I've said before that tents aren’t just fabric and tent poles. They’re despicable creatures that are determined to ruin your camping trip. And they’ll use any means at their disposal to do so, even at great cost to themselves.

Yesterday, I told you how devious tents are, and how they’re always trying to ruin our camping trips. The example I gave you yesterday involved water.

Sometimes another, more damaging, element comes into play with tents. Fire, especially in wall tents, has often been used by those tents to cause panic, misery, and hardship.

My friend Garth warned me of the dangers of setting up a wall tent in a meadow filled with tall, dry grass. He said a tent can’t resist the potential for destruction that resides in grass eighteen inches tall.

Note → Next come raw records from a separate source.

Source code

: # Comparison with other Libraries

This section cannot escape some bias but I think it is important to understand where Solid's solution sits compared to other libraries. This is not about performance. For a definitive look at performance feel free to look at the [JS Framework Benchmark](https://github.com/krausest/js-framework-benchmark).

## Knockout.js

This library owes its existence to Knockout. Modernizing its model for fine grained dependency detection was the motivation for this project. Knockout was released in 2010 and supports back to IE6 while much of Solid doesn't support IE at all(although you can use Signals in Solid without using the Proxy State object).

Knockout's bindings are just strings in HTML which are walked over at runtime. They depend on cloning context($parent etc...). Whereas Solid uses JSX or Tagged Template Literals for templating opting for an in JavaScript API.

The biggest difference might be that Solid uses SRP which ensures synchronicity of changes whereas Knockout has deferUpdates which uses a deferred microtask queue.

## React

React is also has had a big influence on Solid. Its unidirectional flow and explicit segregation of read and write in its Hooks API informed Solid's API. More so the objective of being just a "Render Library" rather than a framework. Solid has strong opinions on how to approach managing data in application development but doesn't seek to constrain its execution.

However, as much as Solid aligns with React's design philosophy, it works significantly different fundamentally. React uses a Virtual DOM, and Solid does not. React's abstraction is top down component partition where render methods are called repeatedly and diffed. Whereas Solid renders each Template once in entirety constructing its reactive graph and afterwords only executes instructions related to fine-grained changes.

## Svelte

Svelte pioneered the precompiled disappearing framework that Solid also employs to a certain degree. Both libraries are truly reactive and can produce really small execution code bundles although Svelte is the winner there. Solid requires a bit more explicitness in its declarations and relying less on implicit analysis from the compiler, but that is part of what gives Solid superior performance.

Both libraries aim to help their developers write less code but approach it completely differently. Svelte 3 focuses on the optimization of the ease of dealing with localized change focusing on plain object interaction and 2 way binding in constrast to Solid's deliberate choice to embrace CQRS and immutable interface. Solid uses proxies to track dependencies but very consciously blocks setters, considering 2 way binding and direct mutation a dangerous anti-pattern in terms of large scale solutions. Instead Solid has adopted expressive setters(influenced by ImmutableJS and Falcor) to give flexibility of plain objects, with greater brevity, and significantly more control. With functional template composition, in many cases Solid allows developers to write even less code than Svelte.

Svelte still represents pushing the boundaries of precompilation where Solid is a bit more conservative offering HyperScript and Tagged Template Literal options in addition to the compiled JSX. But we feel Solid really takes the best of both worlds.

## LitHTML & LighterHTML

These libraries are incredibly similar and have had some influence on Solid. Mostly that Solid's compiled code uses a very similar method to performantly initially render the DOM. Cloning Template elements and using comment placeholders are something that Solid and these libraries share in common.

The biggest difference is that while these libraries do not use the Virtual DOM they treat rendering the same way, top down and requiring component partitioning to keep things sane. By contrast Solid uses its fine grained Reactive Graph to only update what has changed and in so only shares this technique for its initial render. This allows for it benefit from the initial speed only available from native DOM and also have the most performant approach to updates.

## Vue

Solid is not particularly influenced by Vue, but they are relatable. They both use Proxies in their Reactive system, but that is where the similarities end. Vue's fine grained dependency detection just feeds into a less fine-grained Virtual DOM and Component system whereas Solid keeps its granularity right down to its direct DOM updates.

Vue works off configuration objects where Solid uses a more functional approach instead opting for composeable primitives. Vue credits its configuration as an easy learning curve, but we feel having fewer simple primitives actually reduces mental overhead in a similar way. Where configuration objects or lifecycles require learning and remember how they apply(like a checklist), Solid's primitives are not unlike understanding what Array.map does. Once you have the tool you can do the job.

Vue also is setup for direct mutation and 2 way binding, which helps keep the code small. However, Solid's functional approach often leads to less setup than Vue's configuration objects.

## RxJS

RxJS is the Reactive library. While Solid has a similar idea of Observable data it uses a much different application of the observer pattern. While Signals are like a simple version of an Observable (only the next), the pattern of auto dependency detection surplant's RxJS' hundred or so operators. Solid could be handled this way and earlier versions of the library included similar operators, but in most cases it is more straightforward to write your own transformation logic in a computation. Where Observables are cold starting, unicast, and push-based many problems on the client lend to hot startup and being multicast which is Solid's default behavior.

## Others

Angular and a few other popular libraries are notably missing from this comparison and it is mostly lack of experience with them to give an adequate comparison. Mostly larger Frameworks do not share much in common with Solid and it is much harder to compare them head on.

Unfortunately, Garth’s companions didn’t realize the danger when they pitched their wall tent an environment like that. To make matters worse, one of them glunked a few squirts of white gas into the tent stove to get a fire going. When he tossed in a match, the resulting fireball belched out of the stove and immediately set fire to the grass. Luckily, the grass burned too fast to catch the canvas on fire.

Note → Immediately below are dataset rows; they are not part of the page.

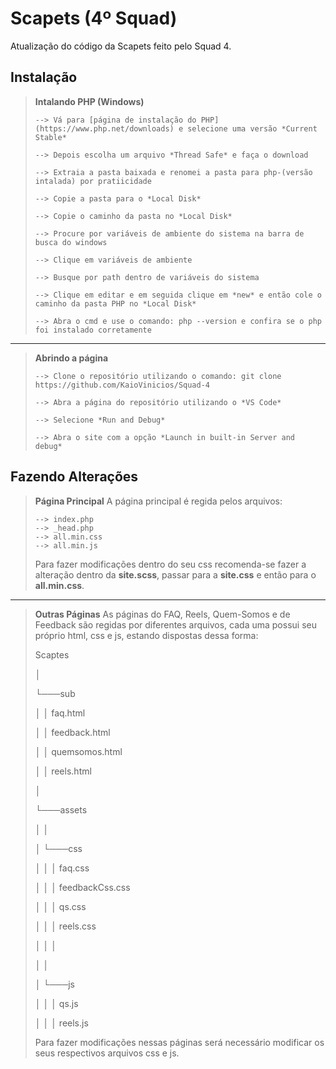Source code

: # Scapets (4º Squad)

Atualização do código da Scapets feito pelo Squad 4.

## Instalação

> **Intalando PHP (Windows)**
>
>     --> Vá para [página de instalação do PHP](https://www.php.net/downloads) e selecione uma versão *Current Stable*
>    
>     --> Depois escolha um arquivo *Thread Safe* e faça o download
>    
>     --> Extraia a pasta baixada e renomei a pasta para php-(versão intalada) por pratiicidade
>    
>     --> Copie a pasta para o *Local Disk*
>    
>     --> Copie o caminho da pasta no *Local Disk*
>    
>     --> Procure por variáveis de ambiente do sistema na barra de busca do windows
>    
>     --> Clique em variáveis de ambiente
>    
>     --> Busque por path dentro de variáveis do sistema
>    
>     --> Clique em editar e em seguida clique em *new* e então cole o caminho da pasta PHP no *Local Disk*
>    
>     --> Abra o cmd e use o comando: php --version e confira se o php foi instalado corretamente
---
> **Abrindo a página**
>
>     --> Clone o repositório utilizando o comando: git clone https://github.com/KaioVinicios/Squad-4 
>
>     --> Abra a página do repositório utilizando o *VS Code*
>    
>     --> Selecione *Run and Debug*
>    
>     --> Abra o site com a opção *Launch in built-in Server and debug*

## Fazendo Alterações

> **Página Principal**
> A página principal é regida pelos arquivos:
> 
>     --> index.php
>     --> _head.php
>     --> all.min.css
>     --> all.min.js
> 
> Para fazer modificações dentro do seu css recomenda-se fazer a alteração dentro da **site.scss**, passar para a **site.css** e então para o **all.min.css**.
---   
> **Outras Páginas**
> As páginas do FAQ, Reels, Quem-Somos e de Feedback são regidas por diferentes arquivos, cada uma possui seu próprio html, css e js, estando dispostas dessa forma:
> 
> Scaptes
> 
> │
> 
> └───sub
> 
> │   │   faq.html
> 
> │   │   feedback.html
> 
> │   │   quemsomos.html
> 
> │   │   reels.html
> 
> │
> 
> └───assets
> 
> │   │
> 
> │   └───css
> 
> │   │   │   faq.css
> 
> │   │   │   feedbackCss.css
> 
> │   │   │   qs.css
> 
> │   │   │   reels.css
>
> │   │   │
> 
> │   │
> 
> │   └───js
> 
> │   │   │   qs.js
> 
> │   │   │   reels.js
> 
> Para fazer modificações nessas páginas será necessário modificar os seus respectivos arquivos css e js.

I’ve changed the names of all the people who gave me examples of tents doing horrible things in order to protect my chances to hunt with them. But this next person wouldn’t even let me use a fake name.

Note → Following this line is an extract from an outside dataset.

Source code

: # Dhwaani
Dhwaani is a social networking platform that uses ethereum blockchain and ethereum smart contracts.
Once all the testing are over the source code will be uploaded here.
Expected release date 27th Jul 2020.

He said he used to camp with his dad a lot, and one year, his dad decided to re-waterproof his wall tent. Unfortunately, whatever he used to waterproof the tent remained quite flammable even after it had dried.

If you’ve ever used a wall tent and a tent stove, you know there are bound to be sparks that make their way up the chimney and settle on the tent’s roof. When the first ember drifted down onto this newly waterproofed tent, there was a prolonged “Whoooomph!” In less than twenty seconds, all that remained of the tent were the lash ropes that had recently held the sides of the tent out, a crooked, blackened and smoking ridge pole, and three slightly singed campers sitting around the tent stove.

Things like this are bound to happen when tents are involved. When the inevitable happens, and the tent disintegrates, collapses, or floats away on the nearest body of water, the only way to cope is to go pitch another tent.